2022-07-11: A Summary of "Document Domain Randomization for Deep Learning Document Layout Analysis" (Ling et al. 2021 ICDAR)

Document Understanding is the task of automatically parsing and ingesting the content of documents into a system using artificial intelligence methods to accomplish downstream challenges, such as information retrieval, Q&A, text and non-textual analysis. Document Understanding has trending importance in processing digital documents at scale. Many documents are visually rich, meaning layout and visual information are critical to understanding document content. In the scholarly domain, the layout analysis is challenging due to various document templates (e.g., single or double-column papers), which have title pages, section headings, tables, figures, algorithms, equations, references, and so on. To build an intelligent system to process such downstream tasks, annotating a large number of documents is laborious. Besides, developing training data with an equal amount of samples for each template is challenging and may not be attainable at a large scale. Thus, we often see imbalanced class samples in the dataset and overfitting problems while training the neural network.

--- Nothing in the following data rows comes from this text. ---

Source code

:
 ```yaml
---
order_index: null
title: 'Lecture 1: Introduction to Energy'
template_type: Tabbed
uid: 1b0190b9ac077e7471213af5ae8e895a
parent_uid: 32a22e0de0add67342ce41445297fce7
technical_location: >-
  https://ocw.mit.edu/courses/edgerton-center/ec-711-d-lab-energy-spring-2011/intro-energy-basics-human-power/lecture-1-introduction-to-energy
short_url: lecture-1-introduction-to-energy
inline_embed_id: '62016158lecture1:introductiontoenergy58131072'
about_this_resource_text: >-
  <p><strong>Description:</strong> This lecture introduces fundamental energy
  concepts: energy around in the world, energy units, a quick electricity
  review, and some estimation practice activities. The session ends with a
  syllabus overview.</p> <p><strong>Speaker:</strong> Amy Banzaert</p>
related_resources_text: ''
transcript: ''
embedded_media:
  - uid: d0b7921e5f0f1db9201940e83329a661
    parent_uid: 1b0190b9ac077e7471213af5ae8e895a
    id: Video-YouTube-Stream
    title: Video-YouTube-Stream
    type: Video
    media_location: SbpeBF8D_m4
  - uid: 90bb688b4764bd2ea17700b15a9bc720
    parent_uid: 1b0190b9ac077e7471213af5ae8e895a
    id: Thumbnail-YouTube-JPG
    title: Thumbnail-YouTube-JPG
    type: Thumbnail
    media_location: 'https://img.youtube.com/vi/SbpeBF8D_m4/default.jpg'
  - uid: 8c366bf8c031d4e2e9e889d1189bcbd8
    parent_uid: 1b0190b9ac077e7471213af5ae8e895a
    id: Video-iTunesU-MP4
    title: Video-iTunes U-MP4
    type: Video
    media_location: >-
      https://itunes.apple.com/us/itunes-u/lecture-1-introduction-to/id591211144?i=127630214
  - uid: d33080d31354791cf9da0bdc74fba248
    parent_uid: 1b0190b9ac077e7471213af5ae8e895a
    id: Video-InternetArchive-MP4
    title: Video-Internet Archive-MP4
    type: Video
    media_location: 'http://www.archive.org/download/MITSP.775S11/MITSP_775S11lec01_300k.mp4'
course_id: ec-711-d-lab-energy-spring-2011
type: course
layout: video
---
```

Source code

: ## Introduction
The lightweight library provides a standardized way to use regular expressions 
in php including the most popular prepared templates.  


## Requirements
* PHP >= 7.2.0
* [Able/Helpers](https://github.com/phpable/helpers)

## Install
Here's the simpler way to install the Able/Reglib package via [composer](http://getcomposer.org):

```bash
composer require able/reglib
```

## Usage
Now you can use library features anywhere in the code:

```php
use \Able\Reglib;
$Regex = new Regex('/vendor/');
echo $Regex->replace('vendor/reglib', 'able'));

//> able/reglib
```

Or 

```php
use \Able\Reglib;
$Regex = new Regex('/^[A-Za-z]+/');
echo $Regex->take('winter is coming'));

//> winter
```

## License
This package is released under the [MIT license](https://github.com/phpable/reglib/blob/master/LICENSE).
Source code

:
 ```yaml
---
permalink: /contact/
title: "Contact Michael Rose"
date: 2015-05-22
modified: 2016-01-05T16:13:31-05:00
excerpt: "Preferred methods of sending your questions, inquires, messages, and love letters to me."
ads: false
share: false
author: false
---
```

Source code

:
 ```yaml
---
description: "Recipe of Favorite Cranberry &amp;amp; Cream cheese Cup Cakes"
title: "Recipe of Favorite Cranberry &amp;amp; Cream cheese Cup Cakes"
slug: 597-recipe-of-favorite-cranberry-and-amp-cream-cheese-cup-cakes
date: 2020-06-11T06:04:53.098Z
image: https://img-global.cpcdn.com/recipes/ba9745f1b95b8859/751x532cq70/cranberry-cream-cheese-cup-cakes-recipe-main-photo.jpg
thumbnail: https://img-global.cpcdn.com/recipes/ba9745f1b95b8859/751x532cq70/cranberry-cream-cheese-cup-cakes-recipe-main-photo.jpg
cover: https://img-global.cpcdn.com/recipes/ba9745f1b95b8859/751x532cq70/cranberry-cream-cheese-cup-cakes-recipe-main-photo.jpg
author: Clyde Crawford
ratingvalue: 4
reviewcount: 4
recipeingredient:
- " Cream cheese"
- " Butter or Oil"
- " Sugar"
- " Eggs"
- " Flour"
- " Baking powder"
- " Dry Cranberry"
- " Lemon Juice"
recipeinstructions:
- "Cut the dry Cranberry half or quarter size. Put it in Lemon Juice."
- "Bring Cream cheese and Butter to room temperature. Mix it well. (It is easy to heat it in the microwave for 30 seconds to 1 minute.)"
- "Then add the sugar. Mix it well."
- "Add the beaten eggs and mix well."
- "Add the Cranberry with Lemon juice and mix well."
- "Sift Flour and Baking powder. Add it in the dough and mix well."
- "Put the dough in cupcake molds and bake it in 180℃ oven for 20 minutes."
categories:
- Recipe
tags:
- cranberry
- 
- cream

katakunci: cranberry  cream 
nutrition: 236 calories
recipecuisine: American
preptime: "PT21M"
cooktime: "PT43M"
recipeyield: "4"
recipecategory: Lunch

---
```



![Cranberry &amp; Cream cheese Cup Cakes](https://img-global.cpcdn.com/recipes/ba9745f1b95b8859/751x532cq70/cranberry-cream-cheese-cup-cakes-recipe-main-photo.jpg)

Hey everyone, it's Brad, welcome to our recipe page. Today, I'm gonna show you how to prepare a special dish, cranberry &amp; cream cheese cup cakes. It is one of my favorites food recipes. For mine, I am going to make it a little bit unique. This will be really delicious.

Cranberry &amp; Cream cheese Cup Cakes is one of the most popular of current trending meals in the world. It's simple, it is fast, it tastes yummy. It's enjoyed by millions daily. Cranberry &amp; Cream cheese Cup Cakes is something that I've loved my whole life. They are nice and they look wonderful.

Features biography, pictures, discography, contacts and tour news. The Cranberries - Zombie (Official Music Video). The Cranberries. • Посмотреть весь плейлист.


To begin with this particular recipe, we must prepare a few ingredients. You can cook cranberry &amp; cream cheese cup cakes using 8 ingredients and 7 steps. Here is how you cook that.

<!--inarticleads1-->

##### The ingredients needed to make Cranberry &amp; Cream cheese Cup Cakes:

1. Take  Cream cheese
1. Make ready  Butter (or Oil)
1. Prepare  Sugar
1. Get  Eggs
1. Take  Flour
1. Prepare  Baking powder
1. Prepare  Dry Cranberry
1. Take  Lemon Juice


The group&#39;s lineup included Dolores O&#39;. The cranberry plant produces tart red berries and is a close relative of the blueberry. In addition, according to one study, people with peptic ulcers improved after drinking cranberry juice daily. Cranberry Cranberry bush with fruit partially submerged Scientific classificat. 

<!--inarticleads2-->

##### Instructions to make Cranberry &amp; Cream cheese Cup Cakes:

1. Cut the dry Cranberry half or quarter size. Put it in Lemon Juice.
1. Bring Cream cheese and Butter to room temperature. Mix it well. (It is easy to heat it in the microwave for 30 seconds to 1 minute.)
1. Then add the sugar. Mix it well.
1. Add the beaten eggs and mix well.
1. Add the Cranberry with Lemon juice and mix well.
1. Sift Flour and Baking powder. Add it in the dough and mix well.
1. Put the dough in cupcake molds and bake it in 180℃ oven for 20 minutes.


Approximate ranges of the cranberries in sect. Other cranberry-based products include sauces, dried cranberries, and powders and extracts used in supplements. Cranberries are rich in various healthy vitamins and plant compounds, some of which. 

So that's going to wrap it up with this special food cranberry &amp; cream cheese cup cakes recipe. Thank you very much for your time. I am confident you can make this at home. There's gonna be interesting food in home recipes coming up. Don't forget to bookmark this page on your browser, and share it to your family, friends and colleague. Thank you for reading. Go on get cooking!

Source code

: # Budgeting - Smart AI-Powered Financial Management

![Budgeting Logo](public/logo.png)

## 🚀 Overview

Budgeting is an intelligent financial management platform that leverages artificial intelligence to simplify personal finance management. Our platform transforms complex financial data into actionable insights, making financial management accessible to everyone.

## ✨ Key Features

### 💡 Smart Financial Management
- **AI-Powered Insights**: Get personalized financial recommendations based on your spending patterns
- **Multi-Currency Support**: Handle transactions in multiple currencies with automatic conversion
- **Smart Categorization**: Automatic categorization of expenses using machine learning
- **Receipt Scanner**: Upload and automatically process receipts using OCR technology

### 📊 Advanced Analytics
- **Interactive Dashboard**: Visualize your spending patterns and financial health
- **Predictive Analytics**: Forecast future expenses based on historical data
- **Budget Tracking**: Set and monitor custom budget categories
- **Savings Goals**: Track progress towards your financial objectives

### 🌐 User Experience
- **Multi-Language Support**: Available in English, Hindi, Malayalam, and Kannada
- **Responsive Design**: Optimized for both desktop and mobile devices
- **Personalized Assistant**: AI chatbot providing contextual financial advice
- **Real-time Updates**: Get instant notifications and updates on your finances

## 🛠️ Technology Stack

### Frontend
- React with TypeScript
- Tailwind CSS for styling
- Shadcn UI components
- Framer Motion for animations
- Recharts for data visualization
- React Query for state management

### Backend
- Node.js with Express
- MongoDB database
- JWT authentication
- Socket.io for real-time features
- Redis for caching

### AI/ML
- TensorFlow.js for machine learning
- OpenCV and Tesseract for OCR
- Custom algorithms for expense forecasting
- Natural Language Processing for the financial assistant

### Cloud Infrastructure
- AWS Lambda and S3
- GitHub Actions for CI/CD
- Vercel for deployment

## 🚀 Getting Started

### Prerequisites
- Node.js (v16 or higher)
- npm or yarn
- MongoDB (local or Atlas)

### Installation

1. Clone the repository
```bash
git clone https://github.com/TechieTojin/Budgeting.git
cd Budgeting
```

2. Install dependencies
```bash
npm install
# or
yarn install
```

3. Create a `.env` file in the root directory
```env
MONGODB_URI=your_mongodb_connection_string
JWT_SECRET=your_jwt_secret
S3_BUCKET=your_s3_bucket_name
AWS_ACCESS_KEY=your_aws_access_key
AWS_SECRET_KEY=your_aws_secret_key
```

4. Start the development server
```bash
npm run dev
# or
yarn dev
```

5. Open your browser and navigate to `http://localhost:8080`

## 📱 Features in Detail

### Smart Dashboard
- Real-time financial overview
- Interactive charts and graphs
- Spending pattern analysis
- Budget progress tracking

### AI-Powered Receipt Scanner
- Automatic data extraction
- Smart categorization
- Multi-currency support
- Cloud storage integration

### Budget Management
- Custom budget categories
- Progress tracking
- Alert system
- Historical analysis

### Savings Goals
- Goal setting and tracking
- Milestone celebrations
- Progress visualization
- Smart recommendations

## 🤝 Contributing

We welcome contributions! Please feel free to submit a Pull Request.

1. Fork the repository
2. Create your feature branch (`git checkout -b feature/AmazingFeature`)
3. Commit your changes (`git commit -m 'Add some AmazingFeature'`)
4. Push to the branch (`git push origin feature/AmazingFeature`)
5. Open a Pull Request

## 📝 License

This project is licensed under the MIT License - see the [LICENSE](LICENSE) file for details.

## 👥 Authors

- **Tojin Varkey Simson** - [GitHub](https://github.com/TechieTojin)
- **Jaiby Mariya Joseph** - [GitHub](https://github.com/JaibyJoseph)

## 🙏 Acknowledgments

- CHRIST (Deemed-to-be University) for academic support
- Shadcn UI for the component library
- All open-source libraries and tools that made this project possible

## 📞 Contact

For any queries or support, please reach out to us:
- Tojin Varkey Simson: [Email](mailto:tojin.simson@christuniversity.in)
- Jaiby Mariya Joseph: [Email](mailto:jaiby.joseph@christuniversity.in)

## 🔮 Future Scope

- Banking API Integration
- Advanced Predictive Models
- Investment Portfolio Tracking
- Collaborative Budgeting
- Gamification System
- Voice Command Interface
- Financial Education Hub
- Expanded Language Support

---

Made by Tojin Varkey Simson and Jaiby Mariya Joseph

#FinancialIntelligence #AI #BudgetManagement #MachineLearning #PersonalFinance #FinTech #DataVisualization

The problems can be mitigated in the following ways:

Existing solutions use methods such as crowd-sourced (e.g., PDFMiner) or smart annotation or decoding markup languages (e.g., XML, LaTeX) to produce high-fidelity realistic pages with the correct semantics and figures annotating more publications.
We can manipulate pixels or use an encoder-decoder to synthesize document pages.

Among these solutions, solution (c) is ideal, especially for building an effective document understanding model to process relatively long documents such as Electronic Theses and Dissertations (ETDs).

Ling et al. recently published a paper on Document Domain Randomization for Deep Learning Document Layout Analysis (DDR) by Ling et al. in ICDAR 2021. In this blog, I will work through the dataset, methods, and evaluation of this paper. We will also discuss how we can adapt the approach of generating artificially augmented data for book-length documents such as ETD.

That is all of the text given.